Now what does $\frac{\partial L}{\partial w^2_{11}}$ actually mean? This term signifies the *amount* of change occurs in $L$ when we change $w^2_{11}$.

But you might notice, $L$ doesn't directly depends upon $w^2_{11}$ but rather depends upon $\hat{y}$ and then as we already know, $\hat{y}$ directly depends upon $w^2_{11}$. So basically it means that $L$ indirectly depends upon $w^2_{11}$ (and that is why we're using $\partial$ derivatives and not direct derivatives)

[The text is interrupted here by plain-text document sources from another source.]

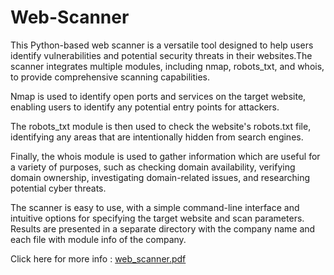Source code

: # Web-Scanner
This Python-based web scanner is a versatile tool designed to help users identify vulnerabilities and potential security threats in their websites.The scanner integrates multiple modules, including nmap, robots_txt, and whois, to provide comprehensive scanning capabilities.

Nmap is used to identify open ports and services on the target website, enabling users to identify any potential entry points for attackers.

The robots_txt module is then used to check the website's robots.txt file, identifying any areas that are intentionally hidden from search engines. 

Finally, the whois module is used to gather information which are useful for a variety of purposes, such as checking domain availability, verifying domain ownership, investigating domain-related issues, and researching potential cyber threats.

The scanner is easy to use, with a simple command-line interface and intuitive options for specifying the target website and scan parameters. Results are presented in a separate directory with the company name and each file with module info of the company.



Click here for more info : 
[web_scanner.pdf](https://github.com/Ananya8087/Web-Scanner/files/11951481/cnforgit.pdf)
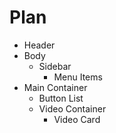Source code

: # Plan
- Header
- Body
   - Sidebar
     - Menu Items
- Main Container
   - Button List
   - Video Container
      - Video Card
    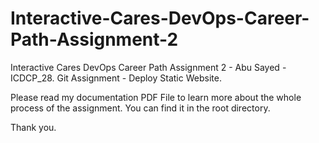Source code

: # Interactive-Cares-DevOps-Career-Path-Assignment-2
Interactive Cares DevOps Career Path Assignment 2 - Abu Sayed - ICDCP_28. Git Assignment - Deploy Static Website.

Please read my documentation PDF File to learn more about the whole process of the assignment. You can find it in the root directory.

Thank you.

$\frac{\partial L}{\partial w^2_{11}} = \frac{\partial L}{\partial \hat{y}} \cdot \frac{\partial \hat{y}}{\partial w^2_{11}}$

Raw calculation

$\frac{\partial L}{\partial \hat{y}} = \frac{\partial (y - \hat{y})^2}{\partial \hat{y}} = -2(y - \hat{y})$

$\frac{\partial \hat{y}}{\partial w^2_{11}} = \frac{\partial (O_{11}\cdot w^2_{11} + O_{12}\cdot w^2_{21} + b_{21})}{w^2_{11}}= O_{11}$

$\frac{\partial L}{\partial w^2_{11}} = \frac{\partial L}{\partial \hat{y}} \cdot \frac{\partial \hat{y}}{\partial w^2_{11}}=-2(y-\hat{y})\cdot O_{11}$

Summary

So basically, update all the weights and biases for each row and after we're done with the first iteration, the weights and biases will predict answer a little better than previous turn.

However, it won't be as correct as we want, so for that, we'll let this happen numerous times on our dataset for it to get better each time.

Number of times the algorithm will go through the whole dataset is known as epoch. With each epoch, the loss will be reduced and the model gets better with time.